To lawfully facilitate and conduct a general meeting by an electronic method — which requires every eligible voter to be able to communicate with each other — your strata council and manager will still be required to meet the technical requirements of notice, registration, proxy certification and a voting method that meets the requirements of the Strata Property Act and the bylaws of your strata corporation. In advance of your notice and annual or special general meeting, it is recommended you understand the methods that you will be applying.

An electronic information session that enables owners to ask questions will provide you with advance notice of technical requirements that may arise during your meeting. An option for owners to submit a restricted proxy on the resolutions, may ensure that owners’ voting rights are facilitated to accommodate those owners who are unable to attend the meeting by electronic method.

Always review your bylaws in conjunction with convening meetings. For example, it may not be possible to permit secret ballots under all platforms for electronic voting. This limitation could be included in the notice materials.

Electronic meeting check list before you conduct an annual or special general meeting

To understand the challenges and management issues that may arise from electronic voting test run your planned meetings to determine if the platform or method selected complies with the Strata Property Act, regulations, the bylaws of the strata corporation and logistically enables you to run the meeting.

Notice:

  • All content including resolutions, agenda and reports are still required
  • The notice period is still consistent: 14 days plus four days notice plus two days delivery and receipt
  • Are you including a restricted proxy for owners who may not have electronic access?

Registration:

  • How will each registrant be identified?
  • Have you hosted a waiting room to qualify each eligible voter?
  • Is each eligible voter provided with a reference code to identify their voting and participation?

Proxies:

  • How will you certify the proxy and verify the proxy holder?
  • Will you require advanced email copies of proxies?
  • If owners have submitted restricted proxies will you retain copies?

Voting:

  • Have you established how voting cards will replace electronic attendees?
  • How will voting be conducted?
  • Is there a method of recording the voting that will support each resolution?
  • Have you reviewed your bylaws to determine what methods of voting are permitted?

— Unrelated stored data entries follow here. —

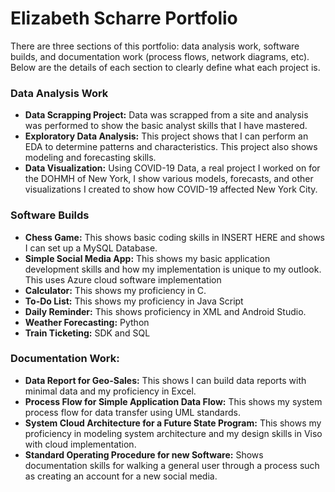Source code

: # Elizabeth Scharre Portfolio
There are three sections of this portfolio: data analysis work, software builds, and documentation work (process flows, network diagrams, etc). Below are the details of each section to clearly define what each project is.

### Data Analysis Work
+ **Data Scrapping Project:** Data was scrapped from a site and analysis was performed to show the basic analyst skills that I have mastered. 
+ **Exploratory Data Analysis:** This project shows that I can perform an EDA to determine patterns and characteristics. This project also shows modeling and forecasting skills.
+ **Data Visualization:** Using COVID-19 Data, a real project I worked on for the DOHMH of New York, I show various models, forecasts, and other visualizations I created to show how COVID-19 affected New York City.

### Software Builds
+ **Chess Game:** This shows basic coding skills in INSERT HERE and shows I can set up a MySQL Database.
+ **Simple Social Media App:** This shows my basic application development skills and how my implementation is unique to my outlook. This uses Azure cloud software implementation
+ **Calculator:** This shows my proficiency in C.
+ **To-Do List:** This shows my proficiency in Java Script
+ **Daily Reminder:** This shows proficiency in XML and Android Studio.
+ **Weather Forecasting:** Python
+ **Train Ticketing:** SDK and SQL

### Documentation Work:
+ **Data Report for Geo-Sales:** This shows I can build data reports with minimal data and my proficiency in Excel.
+ **Process Flow for Simple Application Data Flow:** This shows my system process flow for data transfer using UML standards.
+ **System Cloud Architecture for a Future State Program:**  This shows my proficiency in modeling system architecture and my design skills in Viso with cloud implementation.
+ **Standard Operating Procedure for new Software:** Shows documentation skills for walking a general user through a process such as creating an account for a new social media. 

      
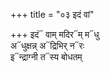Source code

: +++
title = "०३ इदं वां"

+++
इदं᳓ वाम् मदिर᳓म् म᳓धु  
अ᳓धुक्षन्न् अ᳓द्रिभिर् न᳓रः  
इ᳓न्द्राग्नी त᳓स्य बोधतम्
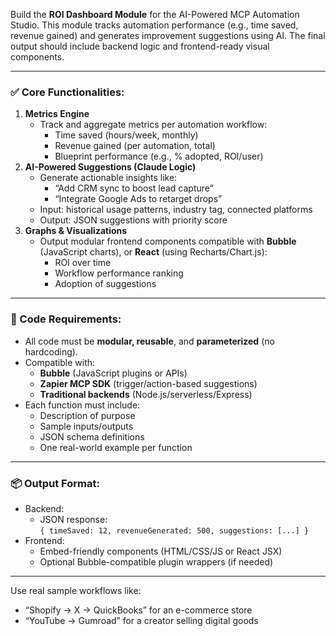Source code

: Build the **ROI Dashboard Module** for the AI-Powered MCP Automation Studio. This module tracks automation performance (e.g., time saved, revenue gained) and generates improvement suggestions using AI. The final output should include backend logic and frontend-ready visual components.

---

### **✅ Core Functionalities:**

1. **Metrics Engine**  
   * Track and aggregate metrics per automation workflow:  
     * Time saved (hours/week, monthly)  
     * Revenue gained (per automation, total)  
     * Blueprint performance (e.g., % adopted, ROI/user)  
2. **AI-Powered Suggestions (Claude Logic)**  
   * Generate actionable insights like:  
     * “Add CRM sync to boost lead capture”  
     * “Integrate Google Ads to retarget drops”  
   * Input: historical usage patterns, industry tag, connected platforms  
   * Output: JSON suggestions with priority score  
3. **Graphs & Visualizations**  
   * Output modular frontend components compatible with **Bubble** (JavaScript charts), or **React** (using Recharts/Chart.js):  
     * ROI over time  
     * Workflow performance ranking  
     * Adoption of suggestions

---

### **🧠 Code Requirements:**

* All code must be **modular, reusable**, and **parameterized** (no hardcoding).  
* Compatible with:  
  * **Bubble** (JavaScript plugins or APIs)  
  * **Zapier MCP SDK** (trigger/action-based suggestions)  
  * **Traditional backends** (Node.js/serverless/Express)  
* Each function must include:  
  * Description of purpose  
  * Sample inputs/outputs  
  * JSON schema definitions  
  * One real-world example per function

---

### **📦 Output Format:**

* Backend:  
  * JSON response:  
    `{ timeSaved: 12, revenueGenerated: 500, suggestions: [...] }`  
* Frontend:  
  * Embed-friendly components (HTML/CSS/JS or React JSX)  
  * Optional Bubble-compatible plugin wrappers (if needed)

---

Use real sample workflows like:

* “Shopify → X → QuickBooks” for an e-commerce store  
* “YouTube → Gumroad” for a creator selling digital goods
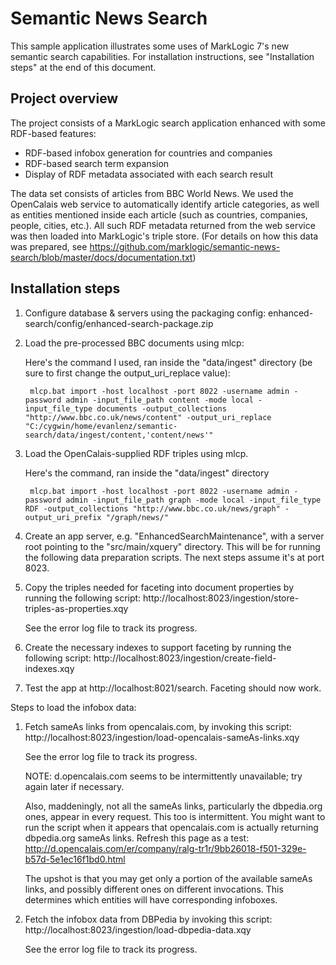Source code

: Semantic News Search
====================

This sample application illustrates some uses of MarkLogic 7's
new semantic search capabilities. For installation instructions,
see "Installation steps" at the end of this document.


Project overview
----------------

The project consists of a MarkLogic search application enhanced
with some RDF-based features:

  * RDF-based infobox generation for countries and companies
  * RDF-based search term expansion
  * Display of RDF metadata associated with each search result

The data set consists of articles from BBC World News. We used
the OpenCalais web service to automatically identify article
categories, as well as entities mentioned inside each article
(such as countries, companies, people, cities, etc.). All such
RDF metadata returned from the web service was then loaded into
MarkLogic's triple store. (For details on how this data was prepared,
see https://github.com/marklogic/semantic-news-search/blob/master/docs/documentation.txt)


Installation steps
------------------

1. Configure database & servers using the packaging config:
   enhanced-search/config/enhanced-search-package.zip

2. Load the pre-processed BBC documents using mlcp:

   Here's the command I used, ran inside the "data/ingest" directory
   (be sure to first change the output_uri_replace value):

        mlcp.bat import -host localhost -port 8022 -username admin -password admin -input_file_path content -mode local -input_file_type documents -output_collections "http://www.bbc.co.uk/news/content" -output_uri_replace "C:/cygwin/home/evanlenz/semantic-search/data/ingest/content,'content/news'"
   
3. Load the OpenCalais-supplied RDF triples using mlcp.

   Here's the command, ran inside the "data/ingest" directory

        mlcp.bat import -host localhost -port 8022 -username admin -password admin -input_file_path graph -mode local -input_file_type RDF -output_collections "http://www.bbc.co.uk/news/graph" -output_uri_prefix "/graph/news/"

4. Create an app server, e.g. "EnhancedSearchMaintenance",
   with a server root pointing to the "src/main/xquery"
   directory. This will be for running the following data
   preparation scripts. The next steps assume it's at port 8023.

5. Copy the triples needed for faceting into document
   properties by running the following script:
   http://localhost:8023/ingestion/store-triples-as-properties.xqy 

   See the error log file to track its progress.
 
6. Create the necessary indexes to support faceting
   by running the following script:
   http://localhost:8023/ingestion/create-field-indexes.xqy

7. Test the app at http://localhost:8021/search. Faceting
   should now work.

Steps to load the infobox data:

1. Fetch sameAs links from opencalais.com, by invoking this script:
   http://localhost:8023/ingestion/load-opencalais-sameAs-links.xqy

   See the error log file to track its progress.

   NOTE: d.opencalais.com seems to be intermittently unavailable;
   try again later if necessary.

   Also, maddeningly, not all the sameAs links, particularly
   the dbpedia.org ones, appear in every request. This too
   is intermittent. You might want to run the script when
   it appears that opencalais.com is actually returning
   dbpedia.org sameAs links. Refresh this page as a test:
   http://d.opencalais.com/er/company/ralg-tr1r/9bb26018-f501-329e-b57d-5e1ec16f1bd0.html

   The upshot is that you may get only a portion of the available
   sameAs links, and possibly different ones on different invocations.
   This determines which entities will have corresponding infoboxes.


2. Fetch the infobox data from DBPedia by invoking this script:
   http://localhost:8023/ingestion/load-dbpedia-data.xqy

   See the error log file to track its progress.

Polling or calling the role:

  • By show of hands (possible with some meeting platforms)
  • By electronic transmission method
  • By an email vote at the time the vote is taken permitting a window of time for the eligible voters to submit their votes to a designated email address
  • By restricted proxy to enable the assigned proxy holder to exercise the votes

Quorum:

  • Have you identified how the quorum is reported and maintained in the event the electronic system being used fails?
  • Do you have a method to approve/re-enter electronic participants that may lose their connection?
  • Have you read your bylaws to determine if there are other conditions that apply to maintain or establishing a Quorum?

Chairperson:

  • Remember: review your bylaws to determine who is or may be elected the chairperson of the meeting. This may include council members, the strata manager, or alternate party
  • A manager or employee is not permitted to represent proxies and therefore cannot act for restricted proxies if issued
  • Recording of the meeting proceedings
  • Many platforms permit the recording of electronic meetings which may be valuable as evidence of procedures and decisions and provide a back up resource for the minutes
  • If you are recording the electronic meeting, insert an agenda item at the beginning of the meeting for the owners to consent to recording by majority vote before any other business is conducted

Confidentiality:

Not all platforms are secure or confidential. If your meeting requires a confidentiality agreement or contains privileged information, seek legal assistance on the proceedings before you start the meeting.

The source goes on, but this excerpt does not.